At the end of Isaac Bashevis Singer's short story "The Primper", there's a small anecdote about a young man who studied the Rambam / Maimonides until he became an unbeliever:

In Rovna there was a young scholar who studied Maimonides so much, he became an unbeliever. They nicknamed him Moshka Maimonides. He knew all of Maimonides by heart. Saturday he would sit by the window with a cigarette in his mouth and recite Maimonides.
(translated by the author and Ruth Schachner Finkel)

Why would the young man have become an unbeliever because of studying Maimonides? Maimonides was a Jewish scholar who wrote out all of the laws and principles of belief, among many other things; why would reading this lead to becoming an unbeliever?

1 Answer 1


While Maimonides authored the most systematic and comprehensive code of Jewish ever written, which is cited in virtually every subsequent work of Jewish law, he also wrote extensively about philosophical matters, particularly in his book Guide for the Perplexed. In these writings he often sided with the Greek philosophers and deviated from what many groups of Jews believed to be traditional Jewish beliefs (see my answers to this post on our sister site Mi Yodeya for a list of such controversial views contained therein).

Because of this, his works were often outright banned, or at least discouraged, by other leaders of Jewish communities.
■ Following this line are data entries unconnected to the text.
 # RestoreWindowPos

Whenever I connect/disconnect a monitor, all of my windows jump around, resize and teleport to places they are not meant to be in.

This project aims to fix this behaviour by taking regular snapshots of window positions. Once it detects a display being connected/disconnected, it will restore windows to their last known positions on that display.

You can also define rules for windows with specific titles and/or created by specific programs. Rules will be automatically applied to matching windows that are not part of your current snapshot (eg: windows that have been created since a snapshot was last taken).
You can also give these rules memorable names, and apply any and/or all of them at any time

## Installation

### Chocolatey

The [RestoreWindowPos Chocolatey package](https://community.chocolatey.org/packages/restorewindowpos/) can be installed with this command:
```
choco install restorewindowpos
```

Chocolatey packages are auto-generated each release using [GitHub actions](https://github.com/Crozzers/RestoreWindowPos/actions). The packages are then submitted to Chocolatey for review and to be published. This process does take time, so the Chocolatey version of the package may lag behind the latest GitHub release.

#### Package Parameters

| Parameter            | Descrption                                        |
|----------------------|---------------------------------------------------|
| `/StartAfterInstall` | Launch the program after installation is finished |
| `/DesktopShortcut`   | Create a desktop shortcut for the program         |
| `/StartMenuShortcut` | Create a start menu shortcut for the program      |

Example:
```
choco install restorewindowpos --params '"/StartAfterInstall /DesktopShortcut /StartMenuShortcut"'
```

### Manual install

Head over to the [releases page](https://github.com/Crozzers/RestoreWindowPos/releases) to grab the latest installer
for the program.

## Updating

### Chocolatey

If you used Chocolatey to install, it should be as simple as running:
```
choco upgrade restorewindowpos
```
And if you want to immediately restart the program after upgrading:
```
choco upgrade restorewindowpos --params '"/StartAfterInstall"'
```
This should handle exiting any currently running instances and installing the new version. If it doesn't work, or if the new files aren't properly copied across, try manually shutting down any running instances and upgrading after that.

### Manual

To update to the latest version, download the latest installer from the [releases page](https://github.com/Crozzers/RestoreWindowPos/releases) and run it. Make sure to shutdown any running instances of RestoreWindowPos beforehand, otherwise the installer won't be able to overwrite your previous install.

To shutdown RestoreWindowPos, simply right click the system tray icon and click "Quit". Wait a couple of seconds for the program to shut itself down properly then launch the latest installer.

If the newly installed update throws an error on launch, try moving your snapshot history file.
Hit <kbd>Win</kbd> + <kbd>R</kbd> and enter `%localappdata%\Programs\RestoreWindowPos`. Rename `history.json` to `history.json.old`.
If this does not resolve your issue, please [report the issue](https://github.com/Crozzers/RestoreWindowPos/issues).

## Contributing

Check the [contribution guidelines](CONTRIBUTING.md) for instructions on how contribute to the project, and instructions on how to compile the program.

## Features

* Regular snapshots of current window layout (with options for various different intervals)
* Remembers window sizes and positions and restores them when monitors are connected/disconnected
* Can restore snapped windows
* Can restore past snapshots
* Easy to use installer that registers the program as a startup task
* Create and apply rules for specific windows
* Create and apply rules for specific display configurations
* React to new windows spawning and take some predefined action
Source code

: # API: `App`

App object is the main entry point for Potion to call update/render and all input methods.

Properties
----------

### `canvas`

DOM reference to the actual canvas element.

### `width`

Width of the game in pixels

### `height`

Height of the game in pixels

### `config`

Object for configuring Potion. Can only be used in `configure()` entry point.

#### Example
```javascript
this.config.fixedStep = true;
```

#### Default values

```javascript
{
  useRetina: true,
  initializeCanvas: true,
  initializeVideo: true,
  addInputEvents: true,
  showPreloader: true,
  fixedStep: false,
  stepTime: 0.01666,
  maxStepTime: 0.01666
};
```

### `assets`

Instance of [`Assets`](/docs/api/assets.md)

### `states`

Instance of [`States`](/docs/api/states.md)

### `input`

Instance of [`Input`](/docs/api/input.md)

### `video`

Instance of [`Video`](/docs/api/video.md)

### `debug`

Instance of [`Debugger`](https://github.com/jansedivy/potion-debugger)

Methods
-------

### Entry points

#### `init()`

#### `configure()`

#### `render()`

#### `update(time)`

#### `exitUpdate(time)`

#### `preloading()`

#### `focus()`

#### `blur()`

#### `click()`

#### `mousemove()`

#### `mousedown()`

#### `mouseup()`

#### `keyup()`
It was not an out of the ordinary concern that people would be led astray by reading Maimonidean philosophy, whether because they considered it heretical itself or because readers would simply become confused by being exposed to such content. Even today, in many Jewish institutions of higher learning where Maimonides’s legal writings are pedestalized his philosophical writings are still considered non-standard and students are often discouraged from reading them until they are sufficiently initiated, if not altogether. And in fact over the centuries, other leading authorities on Jewish law have declared that Maimonides himself had been led astray by philosophy.

Thus, it is certainly not odd to find something like this in Singer’s story.